Air-Cargo Safety Still at Risk

Air-Cargo Flights Should Follow Same Safety Standard as Passenger Flights

Lower safety and security standards for air-cargo threatens public safety

The latest: Airlines that fly only cargo use the same types of aircraft, take off from the same airports, use the same airspace, fly over the same cities, and pose many of the same risks to public safety as passenger aircraft.

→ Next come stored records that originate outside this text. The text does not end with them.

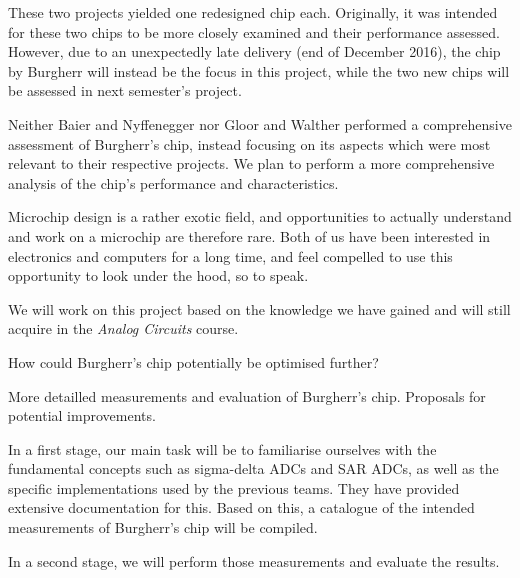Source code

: \documentclass[a4paper,10pt]{article}
\begin{document}
\begin{description}[align=left]
        These two projects  yielded one redesigned chip  each.  Originally, it
        was intended for these two chips to be more closely examined and their
        performance assessed. However,  due to  an unexpectedly  late delivery
        (end of December 2016), the chip by Burgherr will instead be the focus
        in this  project, while  the two  new chips will  be assessed  in next
        semester's project.
    \item[Problem:]
        Neither  Baier  and Nyffenegger  nor  Gloor  and Walther  performed  a
        comprehensive assessment  of Burgherr's chip, instead  focusing on its
        aspects  which were  most  relevant to  their respective  projects. We
        plan  to  perform   a  more  comprehensive  analysis   of  the  chip's
        performance and characteristics.
    \item[Personal Interest:]
        Microchip  design  is a  rather  exotic  field, and  opportunities  to
        actually understand and  work on a microchip  are therefore rare. Both
        of us  have been interested  in electronics  and computers for  a long
        time, and  feel compelled to  use this  opportunity to look  under the
        hood, so to speak.
    \item[Own theoretical position:]
        We will work on this project based on the knowledge we have gained and
        will still acquire in the \emph{Analog Circuits} course.
    \item[Question  $\ne$  Task:] How  could Burgherr's  chip  potentially  be
        optimised further?
    \item[Objectives:]
        More   detailled    measurements   and   evaluation    of   Burgherr's
        chip. Proposals for potential improvements.
    \item[Methodical Approach:]
        In a first stage, our main  task will be to familiarise ourselves with
        the fundamental  concepts such  as sigma-delta ADCs  and SAR  ADCs, as
        well as the specific implementations  used by the previous teams. They
        have  provided  extensive documentation  for  this. Based  on this,  a
        catalogue  of the  intended measurements  of Burgherr's  chip will  be
        compiled.

        In a second stage, we will perform those measurements and evaluate the
        results.


\end{description}
\end{document}
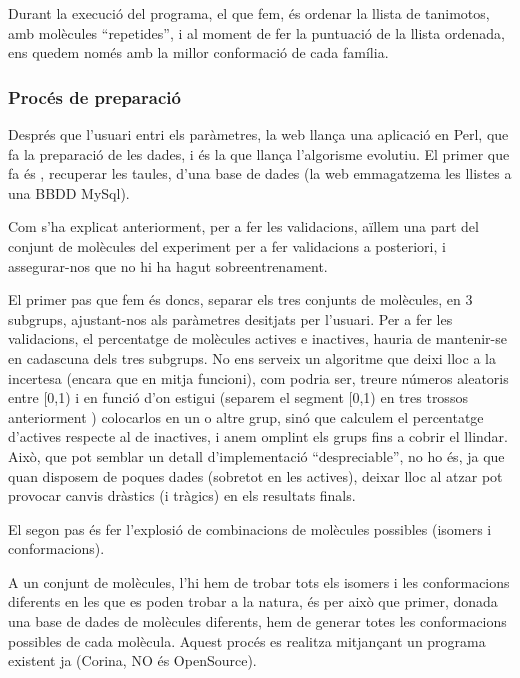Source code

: \documentclass[titlepage,a4paper,12pt]{book}
\begin{document}
Durant la execució del programa, el que fem, és ordenar la llista de tanimotos,
amb molècules ``repetides'', i al moment de fer la puntuació de la llista
ordenada, ens quedem només amb la millor conformació de cada família.

\subsubsection{Procés de preparació} %
\label{ssub:Proces de preparacio}

Després que l'usuari entri els paràmetres, la web llança una aplicació en Perl,
que fa la preparació de les dades, i és la que llança l'algorisme evolutiu.  El
primer que fa és , recuperar les taules, d'una base de dades (la web emmagatzema
les llistes a una BBDD MySql).

Com s'ha explicat anteriorment, per a fer les validacions, aïllem una part del
conjunt de molècules del experiment per a fer validacions a posteriori, i
assegurar-nos que no hi ha hagut sobreentrenament.

El primer pas que fem és doncs, separar els tres conjunts de molècules, en 3
subgrups, ajustant-nos als paràmetres desitjats per l'usuari.  Per a fer les
validacions, el percentatge de molècules actives e inactives, hauria de
mantenir-se en cadascuna dels tres subgrups. No ens serveix un algoritme que
deixi lloc a la incertesa (encara que en mitja funcioni), com podria ser, treure
números aleatoris entre [0,1) i en funció d'on estigui (separem el segment [0,1)
en tres trossos anteriorment ) colocarlos en un o altre grup, sinó que calculem
el percentatge d'actives respecte al de inactives, i anem omplint els grups fins
a cobrir el llindar.  Això, que pot semblar un detall d'implementació
``despreciable'', no ho és, ja que quan disposem de poques dades (sobretot en
les actives), deixar lloc al atzar pot provocar canvis dràstics (i tràgics) en
els resultats finals.


El segon pas és fer l'explosió de combinacions de molècules possibles (isomers i
conformacions).

A un conjunt de molècules, l'hi hem de trobar tots els isomers i les
conformacions diferents en les que es poden trobar a la natura, és per això que
primer, donada una base de dades de molècules diferents, hem de generar totes
les conformacions possibles de cada molècula.  Aquest procés es realitza
mitjançant un programa existent ja (Corina, NO és OpenSource).
\end{document}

But these “all-cargo” flights aren’t required to follow the same safety and security regulations as commercial airlines.

The issue: Federal regulations governing cargo air operations establish a lower safety and security standard for all-cargo flights:

  • No intrusion-resistant cockpit doors (IRCD)
  • Weaker security screening for non-flight crew members.
  • Lower standards for pilot fatigue and rest.

What’s needed: Legislation to establish safety and security standard for “all-cargo” flights at the same level as passenger aircraft.

Dive deeper: Here are three major vulnerabilities from less stringent air-cargo safety and security standards:

  1. Crews are unprotected while in flight. Without intrusion-resistant cockpit doors (IRCD), an air-cargo flight crew is not secure. After 9/11, hardened flight deck doors were mandated on passenger airliners. But most all-cargo aircraft were exempted and many lack any level of flight deck doors.
  2. Air-cargo crews are allowed to fly while fatigued. When the FAA addressed pilot fatigue in 2011, the new rules only applied to passenger operations — all-cargo operations were exempt. This creates a safety hazard in the air and for those on the ground. As one former NTSB official has observed, "a tired pilot is a tired pilot, whether there are 10 paying customers on board or 100, whether the payload is passengers or pallets.”
  3. Insufficient background checks for air-cargo passengers. Even though air-cargo passengers are seated directly behind the pilots, and have access to the flight deck, they do not receive the same level of security screening as flight crew members. Air-cargo flights do carry passengers, during the transportation of large animals, which require handlers who carry lethal tranquilizers.

Essential legislation: The Cargo Flight Deck Security Act of 2021 would address one of these lapses, greatly enhancing the safety and security of all-cargo flights. It requires:

  • Installation of hardened flight deck doors on aircraft used in all-cargo operations that separate pilots and passengers.

The bottom line: “For far too long, there has been two standards when it comes to air safety and security,” said Capt. Joe DePete, ALPA president. “This bill will apply similar security protocols to both cargo and passenger flights, offering protection to pilots, cargo, and citizens in communities on the ground and flying in our shared airspace.”